═══ Data to examine

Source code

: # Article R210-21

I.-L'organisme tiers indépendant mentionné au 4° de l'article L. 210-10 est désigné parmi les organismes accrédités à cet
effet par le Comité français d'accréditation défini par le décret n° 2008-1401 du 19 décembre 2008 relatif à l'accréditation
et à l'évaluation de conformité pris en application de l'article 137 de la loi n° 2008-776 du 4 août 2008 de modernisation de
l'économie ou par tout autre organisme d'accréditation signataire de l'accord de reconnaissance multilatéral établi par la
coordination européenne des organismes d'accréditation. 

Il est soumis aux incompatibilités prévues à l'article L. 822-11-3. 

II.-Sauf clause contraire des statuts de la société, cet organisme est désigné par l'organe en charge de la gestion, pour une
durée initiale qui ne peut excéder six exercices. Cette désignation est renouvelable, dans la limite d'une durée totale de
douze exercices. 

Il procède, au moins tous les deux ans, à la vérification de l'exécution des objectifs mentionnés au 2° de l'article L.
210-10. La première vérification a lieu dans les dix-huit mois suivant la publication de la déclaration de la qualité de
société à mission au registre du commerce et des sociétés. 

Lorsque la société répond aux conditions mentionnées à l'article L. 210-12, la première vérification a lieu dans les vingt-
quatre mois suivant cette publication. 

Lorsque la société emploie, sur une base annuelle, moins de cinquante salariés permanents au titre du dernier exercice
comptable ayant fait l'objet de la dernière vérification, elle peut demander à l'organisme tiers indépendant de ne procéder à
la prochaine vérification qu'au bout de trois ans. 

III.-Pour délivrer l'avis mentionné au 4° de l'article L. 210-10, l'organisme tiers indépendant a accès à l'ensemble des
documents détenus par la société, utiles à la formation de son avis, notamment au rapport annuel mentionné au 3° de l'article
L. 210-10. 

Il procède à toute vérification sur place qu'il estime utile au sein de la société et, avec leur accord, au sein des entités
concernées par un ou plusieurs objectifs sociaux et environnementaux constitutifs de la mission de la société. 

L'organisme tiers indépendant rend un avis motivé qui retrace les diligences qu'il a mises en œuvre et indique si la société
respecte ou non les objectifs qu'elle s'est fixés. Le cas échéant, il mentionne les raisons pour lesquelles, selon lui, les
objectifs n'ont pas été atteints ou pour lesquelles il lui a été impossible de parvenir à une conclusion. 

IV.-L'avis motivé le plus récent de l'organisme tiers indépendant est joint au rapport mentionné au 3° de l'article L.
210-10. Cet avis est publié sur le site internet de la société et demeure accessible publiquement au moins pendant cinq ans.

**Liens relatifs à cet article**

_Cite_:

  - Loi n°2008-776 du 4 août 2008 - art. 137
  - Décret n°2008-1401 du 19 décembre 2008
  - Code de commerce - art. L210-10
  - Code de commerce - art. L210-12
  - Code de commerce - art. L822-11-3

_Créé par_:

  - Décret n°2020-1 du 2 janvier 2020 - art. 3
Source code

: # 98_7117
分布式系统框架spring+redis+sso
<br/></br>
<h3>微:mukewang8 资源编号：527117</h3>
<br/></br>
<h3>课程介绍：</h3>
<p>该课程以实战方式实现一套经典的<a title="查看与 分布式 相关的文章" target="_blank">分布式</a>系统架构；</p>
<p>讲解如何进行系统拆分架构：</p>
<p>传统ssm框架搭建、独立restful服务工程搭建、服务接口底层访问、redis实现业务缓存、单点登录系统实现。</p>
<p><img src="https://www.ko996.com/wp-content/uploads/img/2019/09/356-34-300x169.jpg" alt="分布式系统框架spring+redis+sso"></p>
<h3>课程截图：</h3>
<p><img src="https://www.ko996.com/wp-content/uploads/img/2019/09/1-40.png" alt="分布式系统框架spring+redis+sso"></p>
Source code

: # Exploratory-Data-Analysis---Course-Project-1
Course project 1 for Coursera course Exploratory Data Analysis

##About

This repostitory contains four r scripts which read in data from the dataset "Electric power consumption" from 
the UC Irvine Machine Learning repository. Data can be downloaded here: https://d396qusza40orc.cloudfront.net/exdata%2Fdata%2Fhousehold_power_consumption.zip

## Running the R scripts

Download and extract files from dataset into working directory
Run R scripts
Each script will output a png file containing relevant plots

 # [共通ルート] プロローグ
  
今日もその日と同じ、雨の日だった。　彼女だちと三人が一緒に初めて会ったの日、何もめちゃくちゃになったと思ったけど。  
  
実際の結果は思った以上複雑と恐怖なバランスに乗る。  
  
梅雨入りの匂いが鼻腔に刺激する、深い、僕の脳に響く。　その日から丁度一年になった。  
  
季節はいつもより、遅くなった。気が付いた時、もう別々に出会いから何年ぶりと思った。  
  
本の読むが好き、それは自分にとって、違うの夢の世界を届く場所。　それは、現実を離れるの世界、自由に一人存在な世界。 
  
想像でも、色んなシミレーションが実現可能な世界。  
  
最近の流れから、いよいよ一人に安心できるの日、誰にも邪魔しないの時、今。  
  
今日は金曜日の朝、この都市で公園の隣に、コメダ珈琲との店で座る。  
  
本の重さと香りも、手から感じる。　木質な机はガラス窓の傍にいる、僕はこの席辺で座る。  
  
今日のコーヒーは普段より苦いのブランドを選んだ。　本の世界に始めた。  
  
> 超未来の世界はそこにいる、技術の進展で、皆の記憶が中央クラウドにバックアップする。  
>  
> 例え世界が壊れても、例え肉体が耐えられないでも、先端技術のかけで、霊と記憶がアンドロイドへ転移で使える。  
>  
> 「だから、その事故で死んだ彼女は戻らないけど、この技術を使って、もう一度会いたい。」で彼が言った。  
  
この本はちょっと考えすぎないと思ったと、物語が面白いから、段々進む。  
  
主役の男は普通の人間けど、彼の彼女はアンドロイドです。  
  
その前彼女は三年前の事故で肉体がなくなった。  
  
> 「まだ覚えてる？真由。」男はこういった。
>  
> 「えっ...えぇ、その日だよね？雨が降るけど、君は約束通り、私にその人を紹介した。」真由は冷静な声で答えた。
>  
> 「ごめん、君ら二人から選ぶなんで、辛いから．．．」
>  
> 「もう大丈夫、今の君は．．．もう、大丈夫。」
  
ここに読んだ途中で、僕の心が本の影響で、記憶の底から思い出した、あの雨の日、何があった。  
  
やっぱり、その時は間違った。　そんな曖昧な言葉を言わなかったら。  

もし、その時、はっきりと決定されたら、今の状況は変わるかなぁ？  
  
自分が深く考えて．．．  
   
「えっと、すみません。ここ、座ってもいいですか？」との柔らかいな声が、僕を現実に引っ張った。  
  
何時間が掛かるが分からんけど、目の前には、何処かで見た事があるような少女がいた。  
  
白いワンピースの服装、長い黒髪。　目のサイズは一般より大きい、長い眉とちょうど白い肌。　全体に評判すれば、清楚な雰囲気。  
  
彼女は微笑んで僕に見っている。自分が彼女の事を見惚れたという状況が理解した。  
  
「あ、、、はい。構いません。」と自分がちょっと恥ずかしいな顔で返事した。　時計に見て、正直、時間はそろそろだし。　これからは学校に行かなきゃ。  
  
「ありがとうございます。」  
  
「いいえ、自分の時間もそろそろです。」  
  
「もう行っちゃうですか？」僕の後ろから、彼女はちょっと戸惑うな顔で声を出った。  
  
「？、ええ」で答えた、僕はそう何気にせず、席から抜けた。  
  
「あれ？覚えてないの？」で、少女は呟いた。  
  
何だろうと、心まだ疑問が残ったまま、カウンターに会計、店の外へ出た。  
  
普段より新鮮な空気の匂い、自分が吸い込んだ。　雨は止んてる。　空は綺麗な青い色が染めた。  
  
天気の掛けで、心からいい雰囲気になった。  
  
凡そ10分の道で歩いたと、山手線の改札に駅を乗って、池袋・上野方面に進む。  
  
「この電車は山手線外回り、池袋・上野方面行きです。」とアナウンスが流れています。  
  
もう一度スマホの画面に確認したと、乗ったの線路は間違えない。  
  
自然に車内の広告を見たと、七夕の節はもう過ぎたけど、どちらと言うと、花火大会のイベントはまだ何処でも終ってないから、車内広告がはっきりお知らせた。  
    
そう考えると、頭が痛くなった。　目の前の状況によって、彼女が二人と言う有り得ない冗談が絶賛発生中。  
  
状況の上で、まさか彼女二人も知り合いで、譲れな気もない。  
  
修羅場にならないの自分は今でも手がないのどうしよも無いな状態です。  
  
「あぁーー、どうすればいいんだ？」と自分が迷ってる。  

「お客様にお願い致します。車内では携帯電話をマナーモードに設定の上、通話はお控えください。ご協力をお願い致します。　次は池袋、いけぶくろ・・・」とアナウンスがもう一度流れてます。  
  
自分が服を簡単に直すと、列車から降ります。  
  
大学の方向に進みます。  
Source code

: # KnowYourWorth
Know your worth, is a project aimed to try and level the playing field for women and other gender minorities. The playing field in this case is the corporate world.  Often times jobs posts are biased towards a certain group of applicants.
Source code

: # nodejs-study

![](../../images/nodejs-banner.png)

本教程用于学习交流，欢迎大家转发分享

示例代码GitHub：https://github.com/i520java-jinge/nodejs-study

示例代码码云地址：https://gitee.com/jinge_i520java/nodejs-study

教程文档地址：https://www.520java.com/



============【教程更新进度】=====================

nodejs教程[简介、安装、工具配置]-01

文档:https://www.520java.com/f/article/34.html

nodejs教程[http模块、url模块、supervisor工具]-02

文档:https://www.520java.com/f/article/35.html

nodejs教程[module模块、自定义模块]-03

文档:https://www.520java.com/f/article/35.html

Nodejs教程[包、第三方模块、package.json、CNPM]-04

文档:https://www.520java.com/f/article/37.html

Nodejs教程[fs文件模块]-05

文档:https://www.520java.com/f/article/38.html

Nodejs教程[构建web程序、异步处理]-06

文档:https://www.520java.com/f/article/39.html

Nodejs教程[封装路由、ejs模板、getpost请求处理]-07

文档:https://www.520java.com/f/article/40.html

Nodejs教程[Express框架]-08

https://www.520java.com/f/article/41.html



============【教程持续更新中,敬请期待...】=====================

══════

From the line containing "文档:https://www.520java.com/f/article/39.html" down to the last line of the records above, print every line exactly, with both ends kept.

### Task answer
文档:https://www.520java.com/f/article/39.html

Nodejs教程[封装路由、ejs模板、getpost请求处理]-07

文档:https://www.520java.com/f/article/40.html

Nodejs教程[Express框架]-08

https://www.520java.com/f/article/41.html



============【教程持续更新中,敬请期待...】=====================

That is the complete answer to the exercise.